Pendant plusieurs siècles, le Saint-Office se concentrera avant tout sur l’orthodoxie des textes et autres productions intellectuelles. C’est ainsi que l’Index, pointant les livres interdits, est mis en place et que Galilée sera condamné pour ses thèses en 1633. Sous sa forme médiévale, associée aux tortures et aux tribunaux d’exceptions, l’Inquisition n’a sévi en réalité que peu de temps, pour perdurer au XIVème et XVème sous une forme atténuée. Toutefois, tandis qu’elle disparaît au XVIème siècle au profit du Saint-Office, un cas particulier se met en place dans la péninsule Ibérique : c’est l’Inquisition espagnole.






L'inquisition espagnole


En 1479, alors que l’Inquisition médiévale vit ses dernières heures, Ferdinand V et Isabelle la Catholique fondent l’Inquisition espagnole. Cet acte de naissance illustre la particularité de cette institution : elle est sous le contrôle de l’Etat et non du Saint-Siège, même si celui-ci a donné son accord. Le contexte de la Reconquista donne également des objectifs bien précis, orientés contre les minorités religieuses que sont les juifs et les musulmans.



L’Inquisition doit participer à la conversion de force et l’expulsion de ces minorités, puis vérifier la validité de la foi des reconvertis. Cette politique est illustrée par l’expulsion des juifs en 1492. L’Inquisition est l’arme de l’épuration religieuse, qui se traduit par la « Limpieza de sangre » (pureté du sang), ensemble de mesures qui vise à écarter les non chrétiens des postes stratégiques.

Le premier inquisiteur, Thomas de Torquemada, agit avec violence et brûle deux milles personnes en l’espace de quinze ans, provoquant la réprobation du Saint-Siège. Mais son pouvoir s’étend rapidement à la condamnation des sorcières, de la magie… A partir de 1529, l’Inquisition a une autre mission : la lutte contre les protestants. Grâce à cette institution, l’Espagne résistera à la Réforme et restera fermement catholique.

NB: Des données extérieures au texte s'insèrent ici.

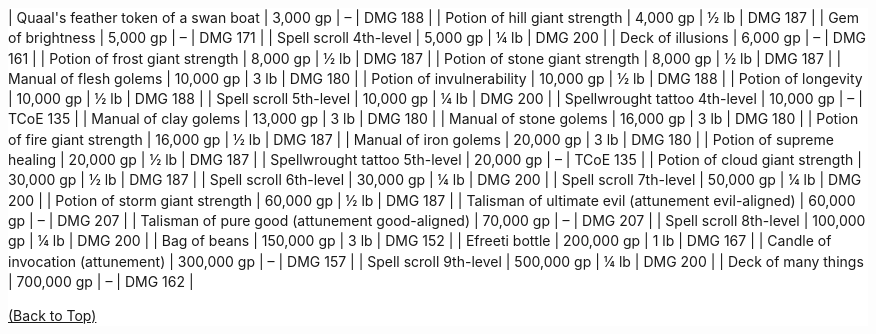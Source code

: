 | Quaal's feather token of a swan boat                |   3,000 gp |    –     |  DMG 188 |
| Potion of hill giant strength                       |   4,000 gp |   ½ lb   |  DMG 187 |
| Gem of brightness                                   |   5,000 gp |    –     |  DMG 171 |
| Spell scroll 4th-level                              |   5,000 gp |   ¼ lb   |  DMG 200 |
| Deck of illusions                                   |   6,000 gp |    –     |  DMG 161 |
| Potion of frost giant strength                      |   8,000 gp |   ½ lb   |  DMG 187 |
| Potion of stone giant strength                      |   8,000 gp |   ½ lb   |  DMG 187 |
| Manual of flesh golems                              |  10,000 gp |   3 lb   |  DMG 180 |
| Potion of invulnerability                           |  10,000 gp |   ½ lb   |  DMG 188 |
| Potion of longevity                                 |  10,000 gp |   ½ lb   |  DMG 188 |
| Spell scroll 5th-level                              |  10,000 gp |   ¼ lb   |  DMG 200 |
| Spellwrought tattoo 4th-level                       |  10,000 gp |    –     | TCoE 135 |
| Manual of clay golems                               |  13,000 gp |   3 lb   |  DMG 180 |
| Manual of stone golems                              |  16,000 gp |   3 lb   |  DMG 180 |
| Potion of fire giant strength                       |  16,000 gp |   ½ lb   |  DMG 187 |
| Manual of iron golems                               |  20,000 gp |   3 lb   |  DMG 180 |
| Potion of supreme healing                           |  20,000 gp |   ½ lb   |  DMG 187 |
| Spellwrought tattoo 5th-level                       |  20,000 gp |    –     | TCoE 135 |
| Potion of cloud giant strength                      |  30,000 gp |   ½ lb   |  DMG 187 |
| Spell scroll 6th-level                              |  30,000 gp |   ¼ lb   |  DMG 200 |
| Spell scroll 7th-level                              |  50,000 gp |   ¼ lb   |  DMG 200 |
| Potion of storm giant strength                      |  60,000 gp |   ½ lb   |  DMG 187 |
| Talisman of ultimate evil (attunement evil-aligned) |  60,000 gp |    –     |  DMG 207 |
| Talisman of pure good (attunement good-aligned)     |  70,000 gp |    –     |  DMG 207 |
| Spell scroll 8th-level                              | 100,000 gp |   ¼ lb   |  DMG 200 |
| Bag of beans                                        | 150,000 gp |   3 lb   |  DMG 152 |
| Efreeti bottle                                      | 200,000 gp |   1 lb   |  DMG 167 |
| Candle of invocation (attunement)                   | 300,000 gp |    –     |  DMG 157 |
| Spell scroll 9th-level                              | 500,000 gp |   ¼ lb   |  DMG 200 |
| Deck of many things                                 | 700,000 gp |    –     |  DMG 162 |

[(Back to Top)](#)
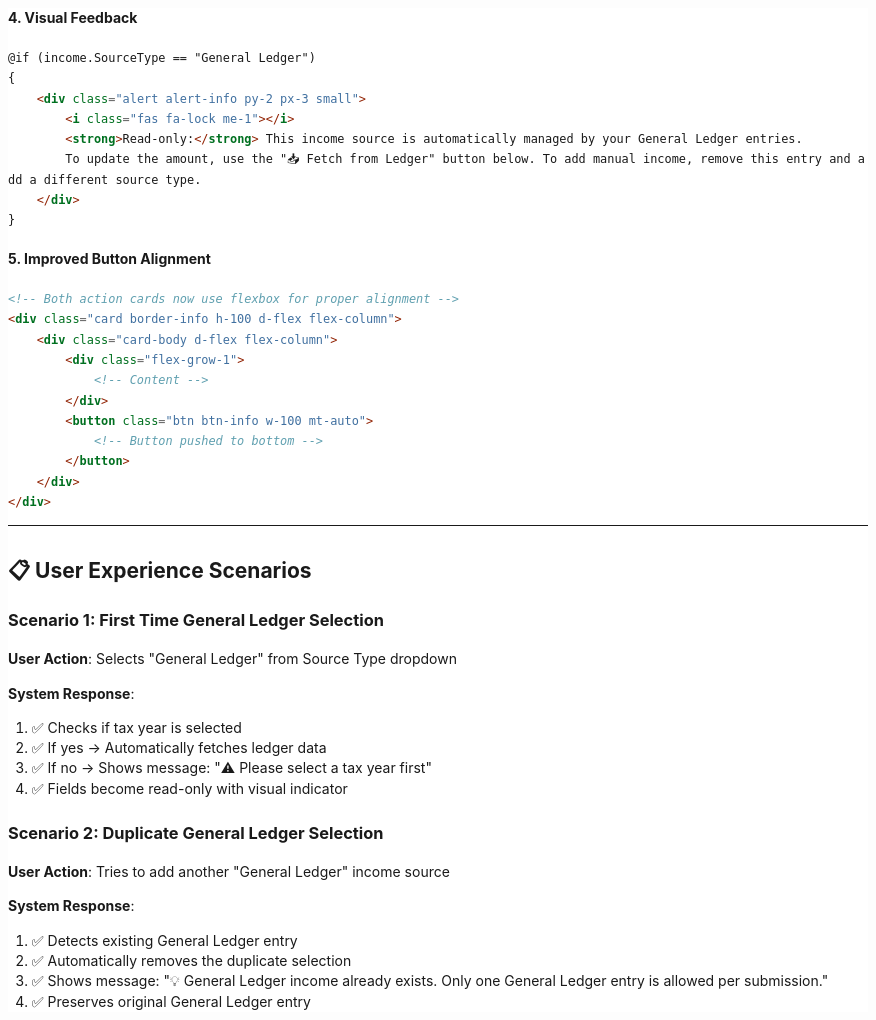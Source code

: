 #### 4. Visual Feedback
```html
@if (income.SourceType == "General Ledger")
{
    <div class="alert alert-info py-2 px-3 small">
        <i class="fas fa-lock me-1"></i>
        <strong>Read-only:</strong> This income source is automatically managed by your General Ledger entries. 
        To update the amount, use the "📥 Fetch from Ledger" button below. To add manual income, remove this entry and add a different source type.
    </div>
}
```

#### 5. Improved Button Alignment
```html
<!-- Both action cards now use flexbox for proper alignment -->
<div class="card border-info h-100 d-flex flex-column">
    <div class="card-body d-flex flex-column">
        <div class="flex-grow-1">
            <!-- Content -->
        </div>
        <button class="btn btn-info w-100 mt-auto">
            <!-- Button pushed to bottom -->
        </button>
    </div>
</div>
```

---

## 📋 **User Experience Scenarios**

### Scenario 1: First Time General Ledger Selection
**User Action**: Selects "General Ledger" from Source Type dropdown

**System Response**:
1. ✅ Checks if tax year is selected
2. ✅ If yes → Automatically fetches ledger data
3. ✅ If no → Shows message: "⚠️ Please select a tax year first"
4. ✅ Fields become read-only with visual indicator

### Scenario 2: Duplicate General Ledger Selection
**User Action**: Tries to add another "General Ledger" income source

**System Response**:
1. ✅ Detects existing General Ledger entry
2. ✅ Automatically removes the duplicate selection
3. ✅ Shows message: "💡 General Ledger income already exists. Only one General Ledger entry is allowed per submission."
4. ✅ Preserves original General Ledger entry
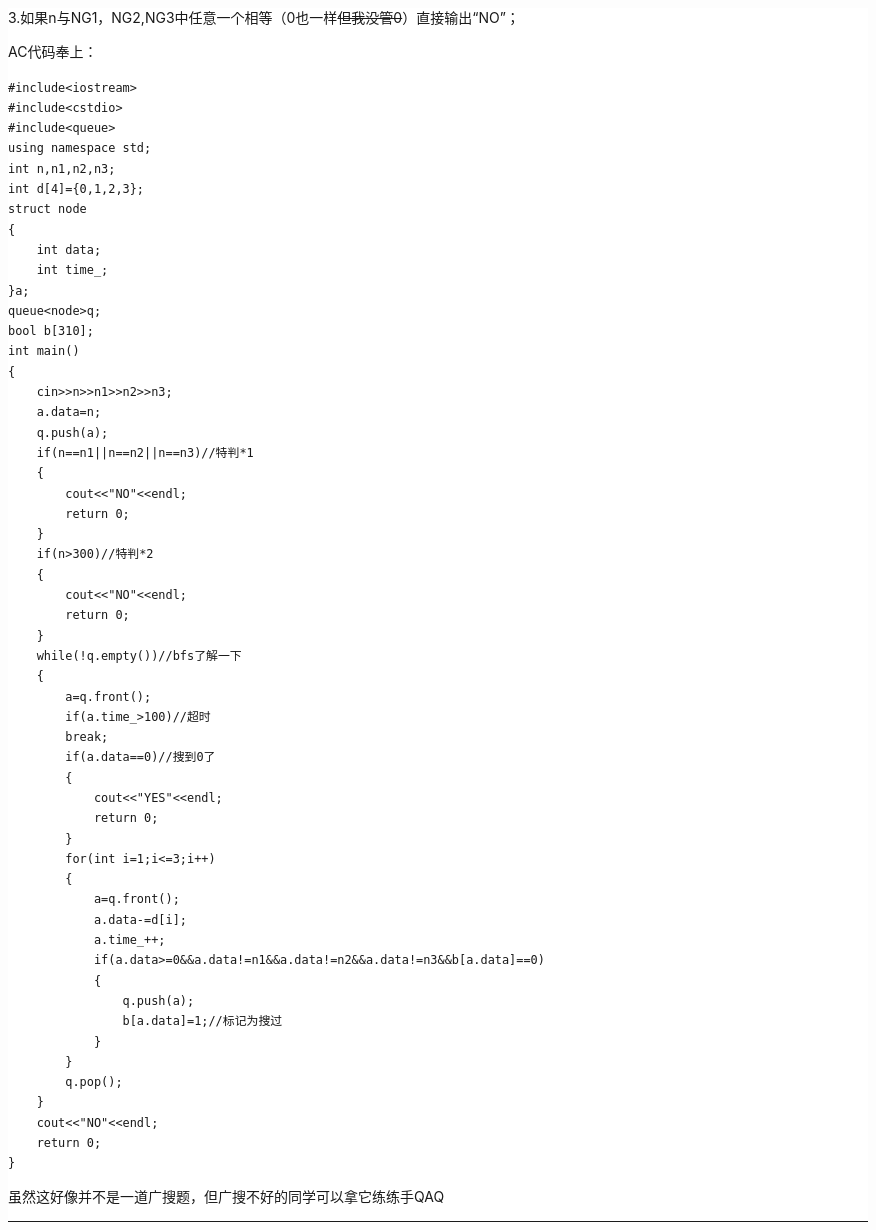 3.如果n与NG1，NG2,NG3中任意一个相等（0也一样~~但我没管0~~）直接输出“NO”；

AC代码奉上：
```
#include<iostream>
#include<cstdio>
#include<queue>
using namespace std;
int n,n1,n2,n3;
int d[4]={0,1,2,3};
struct node
{
	int data;
	int time_;
}a;
queue<node>q;
bool b[310];
int main()
{
	cin>>n>>n1>>n2>>n3;
	a.data=n;
	q.push(a);
	if(n==n1||n==n2||n==n3)//特判*1
	{
		cout<<"NO"<<endl;
		return 0;        
	}
	if(n>300)//特判*2
	{
		cout<<"NO"<<endl;
		return 0;
	}
	while(!q.empty())//bfs了解一下
	{
		a=q.front();
		if(a.time_>100)//超时
		break;
		if(a.data==0)//搜到0了
		{
			cout<<"YES"<<endl;
			return 0;
		}
		for(int i=1;i<=3;i++)
		{
			a=q.front();
			a.data-=d[i];
			a.time_++;
			if(a.data>=0&&a.data!=n1&&a.data!=n2&&a.data!=n3&&b[a.data]==0)
			{
				q.push(a);
				b[a.data]=1;//标记为搜过
			}
		}
		q.pop();
	}
	cout<<"NO"<<endl;
	return 0;
}
```
虽然这好像并不是一道广搜题，但广搜不好的同学可以拿它练练手QAQ

---

[problemUrl]: https://atcoder.jp/contests/abc011/tasks/abc011_3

Usant de la torture, faisant peser une véritable chape religieuse et culturelle sur le pays, hanté par la figure cruelle de Torquemada, l’Inquisition espagnole perdure pendant plusieurs siècles. En effet, si l’Inquisition médiévale a été repoussée au bénéfice des instruments de contrôle et de justice d’Etat, l’Inquisition espagnole, en tant que bras de l’Etat, n’a pas ce problème. Moyen de préserver les traditions, elle reste ainsi en place jusqu’à la conquête napoléonienne. Rétablie en 1823, elle ne sera supprimée définitivement qu’en 1834.